Dataset records START
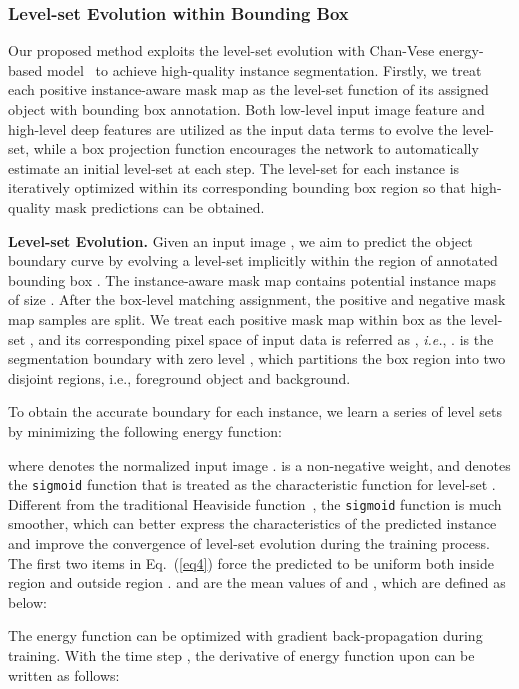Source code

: \documentclass[12pt,onecolumn,letterpaper]{article}
\begin{document}
\subsubsection{Level-set Evolution within Bounding Box}
Our proposed method exploits the level-set evolution with Chan-Vese energy-based model~\cite{tip2001_active_contour} to achieve high-quality instance segmentation.
Firstly, we treat each positive instance-aware mask map as the level-set function  of its assigned object with bounding box annotation. Both low-level input image feature  and high-level deep features  are utilized as the input data terms to evolve the level-set, while a box projection function encourages the network to automatically estimate an initial level-set  at each step. 
The level-set for each instance is iteratively optimized within its corresponding bounding box region so that high-quality mask predictions can be obtained.


\textbf{Level-set Evolution.}  Given an input image , we aim to predict the object boundary curve by evolving a level-set implicitly within the region of annotated bounding box .
The instance-aware mask map   contains  potential instance maps of size .   
After the box-level matching  assignment, the positive and negative mask map samples are split. 
We treat each positive mask map within box  as the level-set , and its corresponding pixel space of input data  is referred as , \textit{i.e.}, .  is the segmentation boundary with zero level , which partitions the box region into two disjoint regions, i.e., foreground object and background. 

To obtain the accurate boundary for each instance, we learn a series of level sets  by minimizing the following energy function:

where  denotes the normalized input image .
 is a non-negative weight, and
 denotes the \texttt{sigmoid} function that is treated as the characteristic function for level-set .  Different from the traditional Heaviside function~\cite{tip2001_active_contour}, the \texttt{sigmoid} function is much smoother, which can better express the characteristics of the predicted instance and improve the convergence of level-set evolution during the training process. The first two items in Eq.~(\ref{eq4}) force the predicted 
to be uniform both inside region  and outside region
.  and  are the mean values of  and , which are defined as below:


The energy function  can be optimized with  gradient back-propagation during training. With the time step , the derivative of energy function  upon  can be written as follows:
\end{document}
Dataset records END
[Task]
Every line in the data above that contains the word "energy" should be copied.

[Answer section]
Our proposed method exploits the level-set evolution with Chan-Vese energy-based model~\cite{tip2001_active_contour} to achieve high-quality instance segmentation.
To obtain the accurate boundary for each instance, we learn a series of level sets  by minimizing the following energy function:
The energy function  can be optimized with  gradient back-propagation during training. With the time step , the derivative of energy function  upon  can be written as follows:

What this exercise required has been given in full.